Perkembangan pendekatan ekonomi politik kebijakan pertanian kemudian diulas lebih jauh dalam kerangka Makroekonomi maupun Mikroekonomi. Pada konteks Makroekonomi politik, kebijakan pertanian yang protektif mengikuti tiga pola yaitu pola pembangunan, pola anti perdagangan dan pola anti keunggulan komparatif. Ketiga pola tersebut merupakan fakta khas (stylized facts) yang ditemukan di sektor pertanian. Sementara itu dari sisi Mikroekonomi politik, upaya untuk memberikan fondasi terhadap penjelasan rasional bagi kebijakan pertanian dilakukan dengan memperkenalkan metode mengkuantifikasi diantaranya dengan pendekatan Fungsi Preferensi Politik (FPP) mengingat minimnya ketersediaan data. Dengan pendekatan ini maka pengukuran aktivitas lobi dan tekanan politik dilakukan dengan cara tidak langsung menggunakan revealed preference. Oleh karena analisis ekonomi politik yang digunakan pada

penelitian ini berlandaskan pada pendekatan FPP maka pada bagian tersebut disajikan secara lengkap tentang rasionalitas, asumsi dan dimensi fungsi yang disadur dari Bullock (1994) serta ditampilkan juga beberapa studi empiris analisis kebijakan pertanian yang berlandaskan FPP.

Pada bagian berikutnya disajikan berbagai kebijakan ekonomi pertanian konvensional untuk meningkatkan produksi pertanian dalam kerangka mencapai swasembada yang meliputi kebijakan tarif dan kuota impor, subsidi, harga maksimum dan minimum, stabilisasi harga serta konsekuensi dari swasembada yang umum digunakan untuk menjelaskan dampak dari suatu kebijakan pertanian. Tujuan dari penyajian teori ini adalah untuk memberikan pemahaman yang lebih komprehensif tentang kebijakan pergulaan nasional yang menyangkut kebijakan perdagangan dan produksi pada struktur pasar kompetitif yang umumnya digunakan sebagai referensi bagi kebijakan pertanian yang efisien.

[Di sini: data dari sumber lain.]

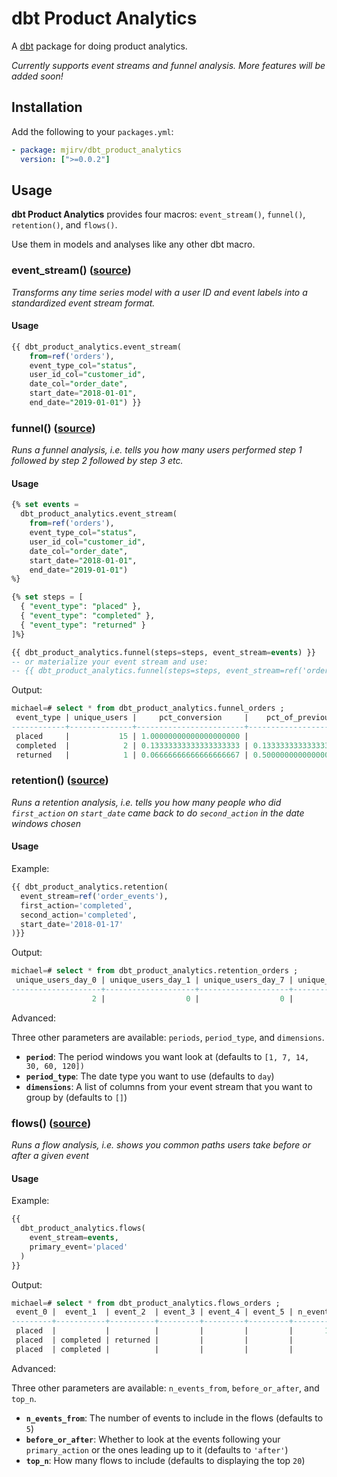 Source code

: # dbt Product Analytics

A [dbt](https://docs.getdbt.com/) package for doing product analytics.

_Currently supports event streams and funnel analysis. More features will be added soon!_

## Installation

Add the following to your `packages.yml`:

```yaml
- package: mjirv/dbt_product_analytics
  version: [">=0.0.2"]
```

## Usage

**dbt Product Analytics** provides four macros: `event_stream()`, `funnel()`, `retention()`, and `flows()`.

Use them in models and analyses like any other dbt macro.

### event_stream() ([source](https://github.com/mjirv/dbt_product_analytics/blob/main/macros/event_stream.sql))

_Transforms any time series model with a user ID and event labels into a standardized event stream format._

#### Usage

```sql
{{ dbt_product_analytics.event_stream(
    from=ref('orders'),
    event_type_col="status",
    user_id_col="customer_id",
    date_col="order_date",
    start_date="2018-01-01",
    end_date="2019-01-01") }}
```

### funnel() ([source](https://github.com/mjirv/dbt_product_analytics/blob/main/macros/funnel.sql))

_Runs a funnel analysis, i.e. tells you how many users performed step 1 followed by step 2 followed by step 3 etc._

#### Usage

```sql
{% set events =
  dbt_product_analytics.event_stream(
    from=ref('orders'),
    event_type_col="status",
    user_id_col="customer_id",
    date_col="order_date",
    start_date="2018-01-01",
    end_date="2019-01-01")
%}

{% set steps = [
  { "event_type": "placed" },
  { "event_type": "completed" },
  { "event_type": "returned" }
]%}

{{ dbt_product_analytics.funnel(steps=steps, event_stream=events) }}
-- or materialize your event stream and use:
-- {{ dbt_product_analytics.funnel(steps=steps, event_stream=ref('order_events')) }}
```

Output:

```sql
michael=# select * from dbt_product_analytics.funnel_orders ;
 event_type | unique_users |     pct_conversion     |    pct_of_previous
------------+--------------+------------------------+------------------------
 placed     |           15 | 1.00000000000000000000 |
 completed  |            2 | 0.13333333333333333333 | 0.13333333333333333333
 returned   |            1 | 0.06666666666666666667 | 0.50000000000000000000
```

### retention() ([source](https://github.com/mjirv/dbt_product_analytics/blob/main/macros/retention.sql))

_Runs a retention analysis, i.e. tells you how many people who did `first_action` on `start_date` came back to do `second_action` in the date windows chosen_

#### Usage

Example:

```sql
{{ dbt_product_analytics.retention(
  event_stream=ref('order_events'),
  first_action='completed',
  second_action='completed',
  start_date='2018-01-17'
)}}
```

Output:

```sql
michael=# select * from dbt_product_analytics.retention_orders ;
 unique_users_day_0 | unique_users_day_1 | unique_users_day_7 | unique_users_day_14 | unique_users_day_30 | unique_users_day_60 | unique_users_day_120
--------------------+--------------------+--------------------+---------------------+---------------------+---------------------+----------------------
                  2 |                  0 |                  0 |                   0 |                   0 |                   0 |                    1
```

Advanced:

Three other parameters are available: `periods`, `period_type`, and `dimensions`.

- **`period`**: The period windows you want look at (defaults to `[1, 7, 14, 30, 60, 120])`
- **`period_type`**: The date type you want to use (defaults to `day`)
- **`dimensions`**: A list of columns from your event stream that you want to group by (defaults to `[]`)

### flows() ([source](https://github.com/mjirv/dbt_product_analytics/blob/main/macros/flows.sql))

_Runs a flow analysis, i.e. shows you common paths users take before or after a given event_

#### Usage

Example:

```sql
{{
  dbt_product_analytics.flows(
    event_stream=events,
    primary_event='placed'
  )
}}
```

Output:

```sql
michael=# select * from dbt_product_analytics.flows_orders ;
 event_0 |  event_1  | event_2  | event_3 | event_4 | event_5 | n_events
---------+-----------+----------+---------+---------+---------+----------
 placed  |           |          |         |         |         |       13
 placed  | completed | returned |         |         |         |        1
 placed  | completed |          |         |         |         |        1
```

Advanced:

Three other parameters are available: `n_events_from`, `before_or_after`, and `top_n`.

- **`n_events_from`**: The number of events to include in the flows (defaults to `5`)
- **`before_or_after`**: Whether to look at the events following your `primary_action` or the ones leading up to it (defaults to `'after'`)
- **`top_n`**: How many flows to include (defaults to displaying the top `20`)
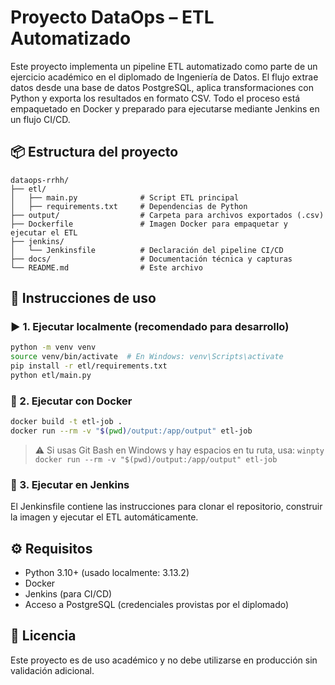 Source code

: # Proyecto DataOps – ETL Automatizado

Este proyecto implementa un pipeline ETL automatizado como parte de un ejercicio académico en el diplomado de Ingeniería de Datos. El flujo extrae datos desde una base de datos PostgreSQL, aplica transformaciones con Python y exporta los resultados en formato CSV. Todo el proceso está empaquetado en Docker y preparado para ejecutarse mediante Jenkins en un flujo CI/CD.

## 📦 Estructura del proyecto

```
dataops-rrhh/
├── etl/
│   ├── main.py              # Script ETL principal
│   ├── requirements.txt     # Dependencias de Python
├── output/                  # Carpeta para archivos exportados (.csv)
├── Dockerfile               # Imagen Docker para empaquetar y ejecutar el ETL
├── jenkins/
│   └── Jenkinsfile          # Declaración del pipeline CI/CD
├── docs/                    # Documentación técnica y capturas
└── README.md                # Este archivo
```

## 🚀 Instrucciones de uso

### ▶️ 1. Ejecutar localmente (recomendado para desarrollo)
```bash
python -m venv venv
source venv/bin/activate  # En Windows: venv\Scripts\activate
pip install -r etl/requirements.txt
python etl/main.py
```

### 🐳 2. Ejecutar con Docker
```bash
docker build -t etl-job .
docker run --rm -v "$(pwd)/output:/app/output" etl-job
```

> ⚠️ Si usas Git Bash en Windows y hay espacios en tu ruta, usa:
> `winpty docker run --rm -v "$(pwd)/output:/app/output" etl-job`

### 🔁 3. Ejecutar en Jenkins
El Jenkinsfile contiene las instrucciones para clonar el repositorio, construir la imagen y ejecutar el ETL automáticamente.

## ⚙️ Requisitos

- Python 3.10+ (usado localmente: 3.13.2)
- Docker
- Jenkins (para CI/CD)
- Acceso a PostgreSQL (credenciales provistas por el diplomado)

## 📄 Licencia

Este proyecto es de uso académico y no debe utilizarse en producción sin validación adicional.
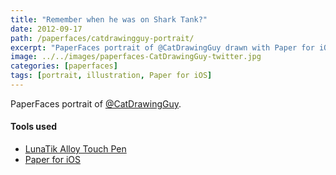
 ```yaml
---
title: "Remember when he was on Shark Tank?"
date: 2012-09-17
path: /paperfaces/catdrawingguy-portrait/
excerpt: "PaperFaces portrait of @CatDrawingGuy drawn with Paper for iOS on an iPad."
image: ../../images/paperfaces-CatDrawingGuy-twitter.jpg
categories: [paperfaces]
tags: [portrait, illustration, Paper for iOS]
---
```


PaperFaces portrait of [@CatDrawingGuy](https://twitter.com/CatDrawingGuy).

#### Tools used

- [LunaTik Alloy Touch Pen](https://www.amazon.com/gp/product/B00821TR7G/ref=as_li_ss_tl?ie=UTF8&tag=mademist-20&linkCode=as2&camp=1789&creative=390957&creativeASIN=B00821TR7G)
- [Paper for iOS](https://paper.bywetransfer.com/)
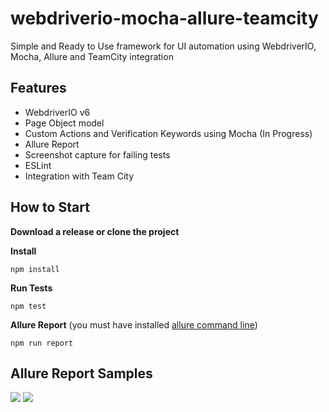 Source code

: # webdriverio-mocha-allure-teamcity

Simple and Ready to Use framework for UI automation using WebdriverIO, Mocha, Allure and TeamCity integration 

## Features
- WebdriverIO v6
- Page Object model
- Custom Actions and Verification Keywords using Mocha (In Progress)
- Allure Report
- Screenshot capture for failing tests
- ESLint
- Integration with Team City

## How to Start

**Download a release or clone the project**

**Install**

```npm install```

**Run Tests**

```npm test```

**Allure Report**
(you must have installed [allure command line](https://docs.qameta.io/allure/#_get_started))

```npm run report```

## Allure Report Samples

<img src="Allure_Report_1.JPG">

<img src="Allure_Report_2.JPG">

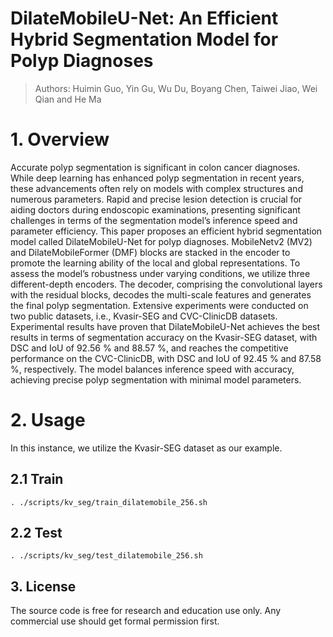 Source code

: # DilateMobileU-Net: An Efficient Hybrid Segmentation Model for Polyp Diagnoses
> Authors: Huimin Guo, Yin Gu, Wu Du, Boyang Chen, Taiwei Jiao, Wei Qian and He Ma
>

# 1. Overview
Accurate polyp segmentation is significant in colon cancer diagnoses. While deep learning has enhanced polyp segmentation in recent years, these advancements often rely on models with complex structures and numerous parameters. Rapid and precise lesion detection is crucial for aiding doctors during endoscopic examinations, presenting significant challenges in terms of the segmentation model’s inference speed and parameter efficiency. This paper proposes an efficient hybrid segmentation model called DilateMobileU-Net for polyp diagnoses. MobileNetv2 (MV2) and DilateMobileFormer (DMF) blocks are stacked in the encoder to promote the learning ability of the local and global representations. To assess the model’s robustness under varying conditions, we utilize three different-depth encoders. The decoder, comprising the convolutional layers with the residual blocks, decodes the multi-scale features and generates the final polyp segmentation. Extensive experiments were conducted on two public datasets, i.e., Kvasir-SEG and CVC-ClinicDB datasets. Experimental results have proven that DilateMobileU-Net achieves the best results in terms of segmentation accuracy on the Kvasir-SEG dataset, with DSC and IoU of 92.56 % and 88.57 %, and reaches the competitive performance on the CVC-ClinicDB, with DSC and IoU of 92.45 % and 87.58 %, respectively. The model balances inference speed with accuracy, achieving precise polyp segmentation with minimal model parameters.


# 2. Usage
In this instance, we utilize the Kvasir-SEG dataset as our example.

## 2.1 Train
```shell
. ./scripts/kv_seg/train_dilatemobile_256.sh
```

## 2.2 Test
```shell
. ./scripts/kv_seg/test_dilatemobile_256.sh
```

## 3. License
The source code is free for research and education use only. Any commercial use should get formal permission first.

Bagian akhir dari bab ini menyajikan berbagai teori produksi pada struktur pasar oligopolistik yang kerap terjadi di sektor pertanian termasuk pada komoditi gula. Fenomena harga yang lebih tinggi dari biaya marjinal merupakan isu penting pada pasar yang tidak sempurna dan ia digunakan sebagai ukuran kekuatan pasar pada suatu industri. Namun demikian pengukurannya pada tingkat perusahaan relatif sulit. Penyebab utamanya adalah mark-up merupakan perbandingan harga dengan biaya marjinal yang tak teramati. Selain itu pada tingkat perusahaan pencatatan input dan output menjadi problematik karena data umumnya berupa penerimaan dan biaya, bukan data fisik input dan output. Permasalahan lain adalah informasi tentang harga output perusahaan, tingkat upah dan harga input lainnya sangat sulit diperoleh, yang juga merupakan persoalan pembukuan

perusahaan. Hal ini menyebabkan penelitian kekuatan pasar pada tingkat perusahaan sangat sulit kalau tidak ingin dikatakan mustahil. Alternatifnya adalah menggunakan data harga dan kuantitas pada tingkat industri seperti yang dilakukan oleh Bresnahan dan Lau yang menjadi salah satu landasan teori pada penelitian ini. Parameter elastisitas yang dihasilkan terutama digunakan untuk menghitung bobot politik dari berbagai kelompok kepentingan sebagai proksi terhadap aktivitas lobi dan tekanan politik yang mereka dilakukan, bukan untuk melakukan peramalan atau simulasi.